VI – quaisquer outras atividades conexas ao futebol e ao patrimônio da Sociedade Anônima do Futebol, incluída a organização de espetáculos esportivos, sociais ou culturais;

VII – a participação em outra sociedade, como sócio ou acionista, no território nacional, cujo objeto seja uma ou mais das atividades mencionadas nos incisos deste parágrafo, com exceção do inciso II.

Já os incisos I e II do § 1º do art. 1º da referida Lei da SAF determinam, respectivamente, que a Sociedade Anônima do Futebol sucede obrigatoriamente o clube ou pessoa jurídica original nas relações com as entidades de administração, bem como nas relações contratuais, de qualquer natureza, com atletas profissionais do futebol e que aquela (SAF) terá o direito de participar de campeonatos, copas ou torneios em substituição ao clube ou pessoa jurídica original, nas mesmas condições em que se encontravam no momento da sucessão, competindo às entidades de administração a devida substituição sem quaisquer prejuízos de ordem desportiva.
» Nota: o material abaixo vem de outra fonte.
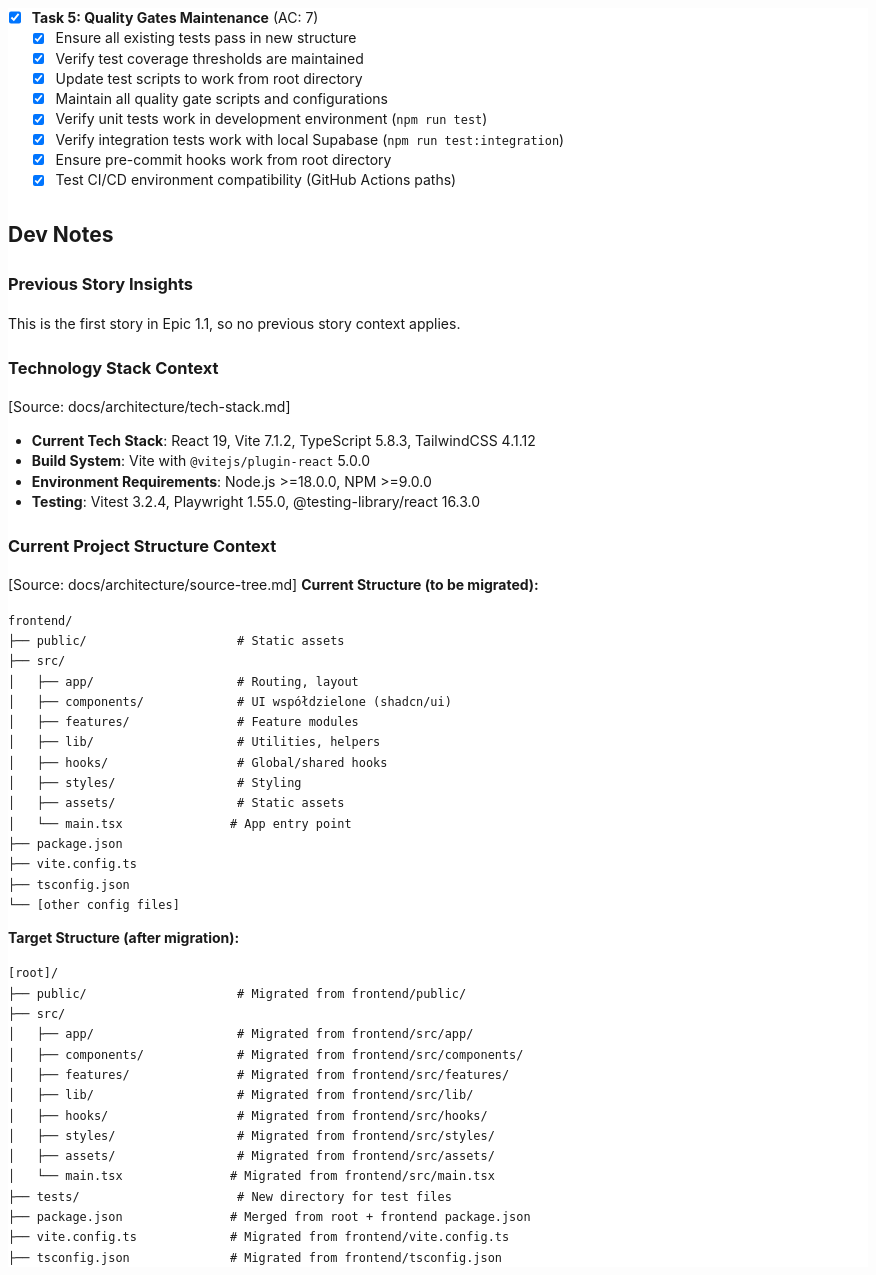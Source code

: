 - [x] **Task 5: Quality Gates Maintenance** (AC: 7)
  - [x] Ensure all existing tests pass in new structure
  - [x] Verify test coverage thresholds are maintained
  - [x] Update test scripts to work from root directory
  - [x] Maintain all quality gate scripts and configurations
  - [x] Verify unit tests work in development environment (`npm run test`)
  - [x] Verify integration tests work with local Supabase (`npm run test:integration`)
  - [x] Ensure pre-commit hooks work from root directory
  - [x] Test CI/CD environment compatibility (GitHub Actions paths)

## Dev Notes

### Previous Story Insights

This is the first story in Epic 1.1, so no previous story context applies.

### Technology Stack Context

[Source: docs/architecture/tech-stack.md]

- **Current Tech Stack**: React 19, Vite 7.1.2, TypeScript 5.8.3, TailwindCSS 4.1.12
- **Build System**: Vite with `@vitejs/plugin-react` 5.0.0
- **Environment Requirements**: Node.js >=18.0.0, NPM >=9.0.0
- **Testing**: Vitest 3.2.4, Playwright 1.55.0, @testing-library/react 16.3.0

### Current Project Structure Context

[Source: docs/architecture/source-tree.md]
**Current Structure (to be migrated):**

```
frontend/
├── public/                     # Static assets
├── src/
│   ├── app/                    # Routing, layout
│   ├── components/             # UI współdzielone (shadcn/ui)
│   ├── features/               # Feature modules
│   ├── lib/                    # Utilities, helpers
│   ├── hooks/                  # Global/shared hooks
│   ├── styles/                 # Styling
│   ├── assets/                 # Static assets
│   └── main.tsx               # App entry point
├── package.json
├── vite.config.ts
├── tsconfig.json
└── [other config files]
```

**Target Structure (after migration):**

```
[root]/
├── public/                     # Migrated from frontend/public/
├── src/
│   ├── app/                    # Migrated from frontend/src/app/
│   ├── components/             # Migrated from frontend/src/components/
│   ├── features/               # Migrated from frontend/src/features/
│   ├── lib/                    # Migrated from frontend/src/lib/
│   ├── hooks/                  # Migrated from frontend/src/hooks/
│   ├── styles/                 # Migrated from frontend/src/styles/
│   ├── assets/                 # Migrated from frontend/src/assets/
│   └── main.tsx               # Migrated from frontend/src/main.tsx
├── tests/                      # New directory for test files
├── package.json               # Merged from root + frontend package.json
├── vite.config.ts             # Migrated from frontend/vite.config.ts
├── tsconfig.json              # Migrated from frontend/tsconfig.json
```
Uma vez que a SAF atleticana foi constituída nos termos do inciso II do art. 2º, i.e., pela cisão do departamento de futebol do clube ou pessoa jurídica original e transferência do seu patrimônio relacionado à atividade futebol, o clube se obrigou a observar a exegese dos incisos I e II do § 2º que dispõem o seguinte:

I – os direitos e deveres decorrentes de relações, de qualquer natureza, estabelecidos com o clube, pessoa jurídica original e entidades de administração, inclusive direitos de participação em competições profissionais, bem como contratos de trabalho, de uso de imagem ou quaisquer outros contratos vinculados à atividade do futebol serão OBRIGATORIAMENTE transferidos à Sociedade Anônima do Futebol;

II – o clube ou pessoa jurídica original e a Sociedade Anônima do Futebol deverão contratar, na data de constituição desta, a utilização e o pagamento de remuneração decorrente da exploração pela Sociedade Anônima do Futebol de direitos de propriedade intelectual de titularidade do clube ou pessoa jurídica original;

Para muitos atleticanos o fato de o Atlético agora ter dono, i.e., aquele Atlético que agora entra em campo vestindo o manto sagrado, disputando jogos e campeonatos, ser uma empresa, colocou a sua relação com o clube do coração em xeque.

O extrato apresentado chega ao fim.